Timo Ulrichs: Es geht zwar aufwärts mit der Lebenserwartung weltweit und in der Bekämpfung von Krankheitslast. Aber es gibt auch viele Rückschläge: Die Coronapandemie hat viele Ressourcen gebunden, die bei anderen Programmen der WHO (World Health Organisation) fehlten. Der Rückzug der USA aus der globalen Krankheitsbekämpfung wird viele Menschen das Leben kosten. Und immer noch haben wir eine hohe Krankheitslast durch militärische Konflikte und zunehmend durch den Klimawandel. Hinzu kommt eine stetig steigende Bedrohung durch multiresistente Erreger.

Wie sieht es hinsichtlich der gesundheitlichen Prävention aus?
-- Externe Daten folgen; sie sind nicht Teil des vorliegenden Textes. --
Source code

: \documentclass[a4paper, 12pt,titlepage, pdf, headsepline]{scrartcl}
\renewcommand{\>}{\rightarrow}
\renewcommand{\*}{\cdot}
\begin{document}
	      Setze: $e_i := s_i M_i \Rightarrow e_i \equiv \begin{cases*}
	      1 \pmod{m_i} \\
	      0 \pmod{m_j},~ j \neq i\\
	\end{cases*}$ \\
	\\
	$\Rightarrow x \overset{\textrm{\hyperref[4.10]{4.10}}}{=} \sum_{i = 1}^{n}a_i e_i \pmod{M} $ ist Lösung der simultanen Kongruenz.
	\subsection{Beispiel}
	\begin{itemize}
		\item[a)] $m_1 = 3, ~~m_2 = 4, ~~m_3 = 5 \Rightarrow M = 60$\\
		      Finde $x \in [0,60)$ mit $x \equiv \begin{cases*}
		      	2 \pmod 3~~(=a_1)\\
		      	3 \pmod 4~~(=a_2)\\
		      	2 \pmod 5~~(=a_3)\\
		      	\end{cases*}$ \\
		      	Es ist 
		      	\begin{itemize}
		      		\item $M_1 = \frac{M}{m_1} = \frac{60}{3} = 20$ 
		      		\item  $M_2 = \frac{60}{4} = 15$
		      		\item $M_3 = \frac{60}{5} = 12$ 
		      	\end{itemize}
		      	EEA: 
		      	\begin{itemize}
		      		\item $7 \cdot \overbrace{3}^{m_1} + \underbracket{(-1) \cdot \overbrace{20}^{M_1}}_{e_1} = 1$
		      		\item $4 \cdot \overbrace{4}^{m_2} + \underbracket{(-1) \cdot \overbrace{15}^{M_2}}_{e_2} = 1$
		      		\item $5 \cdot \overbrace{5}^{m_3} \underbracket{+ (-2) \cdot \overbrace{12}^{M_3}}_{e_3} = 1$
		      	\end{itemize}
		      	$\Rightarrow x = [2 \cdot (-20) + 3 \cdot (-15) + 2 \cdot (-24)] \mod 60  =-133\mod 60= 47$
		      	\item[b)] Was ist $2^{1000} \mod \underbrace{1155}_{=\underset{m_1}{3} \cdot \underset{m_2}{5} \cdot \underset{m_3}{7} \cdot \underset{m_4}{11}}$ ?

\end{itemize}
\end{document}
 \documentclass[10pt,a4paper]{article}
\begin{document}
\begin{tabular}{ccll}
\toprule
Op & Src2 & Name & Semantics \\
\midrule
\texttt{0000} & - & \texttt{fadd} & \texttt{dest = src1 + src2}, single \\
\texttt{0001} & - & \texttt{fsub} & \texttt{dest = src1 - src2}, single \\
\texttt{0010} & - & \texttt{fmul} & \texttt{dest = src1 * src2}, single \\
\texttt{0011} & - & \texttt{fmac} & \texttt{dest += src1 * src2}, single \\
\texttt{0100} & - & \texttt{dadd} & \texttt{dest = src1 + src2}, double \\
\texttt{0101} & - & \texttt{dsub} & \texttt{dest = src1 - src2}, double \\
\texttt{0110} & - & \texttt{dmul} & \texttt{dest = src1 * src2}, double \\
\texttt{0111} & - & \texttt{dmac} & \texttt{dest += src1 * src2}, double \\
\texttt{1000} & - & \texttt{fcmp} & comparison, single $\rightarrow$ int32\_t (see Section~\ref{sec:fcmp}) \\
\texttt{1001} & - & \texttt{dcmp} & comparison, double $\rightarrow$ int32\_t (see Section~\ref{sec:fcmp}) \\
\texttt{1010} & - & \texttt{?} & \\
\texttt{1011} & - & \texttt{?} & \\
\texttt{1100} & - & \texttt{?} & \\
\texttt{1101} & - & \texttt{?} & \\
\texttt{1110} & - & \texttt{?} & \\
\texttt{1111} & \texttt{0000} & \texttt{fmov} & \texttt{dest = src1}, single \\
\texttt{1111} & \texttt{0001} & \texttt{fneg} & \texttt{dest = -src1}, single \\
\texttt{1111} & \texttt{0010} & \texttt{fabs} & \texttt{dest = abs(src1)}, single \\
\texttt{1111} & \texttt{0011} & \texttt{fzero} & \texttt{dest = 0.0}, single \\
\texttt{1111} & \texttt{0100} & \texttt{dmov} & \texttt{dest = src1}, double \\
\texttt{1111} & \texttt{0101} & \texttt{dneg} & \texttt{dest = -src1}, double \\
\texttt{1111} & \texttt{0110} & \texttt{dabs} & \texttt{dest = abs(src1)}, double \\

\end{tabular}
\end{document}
Wolfgang Krahl: Eine erfolgreiche Prävention weltweit lässt zu wünschen übrig. So stellt zum Beispiel massives Übergewicht weltweit ein großes Problem dar, auch in Afrika, Asien und Lateinamerika. Daran haben große Lebensmittelkonzerne mit ihrem Ultraprocessed Food UPI (hoch verarbeiteten Lebensmitteln), einen großen Anteil. Denn es sind genau diese Lebensmittel, die zu einem Anstieg der so genannten NCDs (non-communicable diseases) führen, also nicht übertragbare, chronische Erkrankungen wie zum Beispiel Herz-Kreislauf-Erkrankungen. Vor allem die Zunahme des Alkoholkonsums in Afrika ist erschreckend – mit entsprechenden Folgen hinsichtlich Gewalt und Armut für die betroffenen Familien. Leider ist im WHO-Global Mental Health Report 2022 dieses Thema kaum im Blick. Auch hier ist Prävention gefragt, in Deutschland ist Alkohol definitiv zu billig. Darüber hinaus lässt weltweit auch die Versorgung der alten Menschen und Kinder zu wünschen übrig.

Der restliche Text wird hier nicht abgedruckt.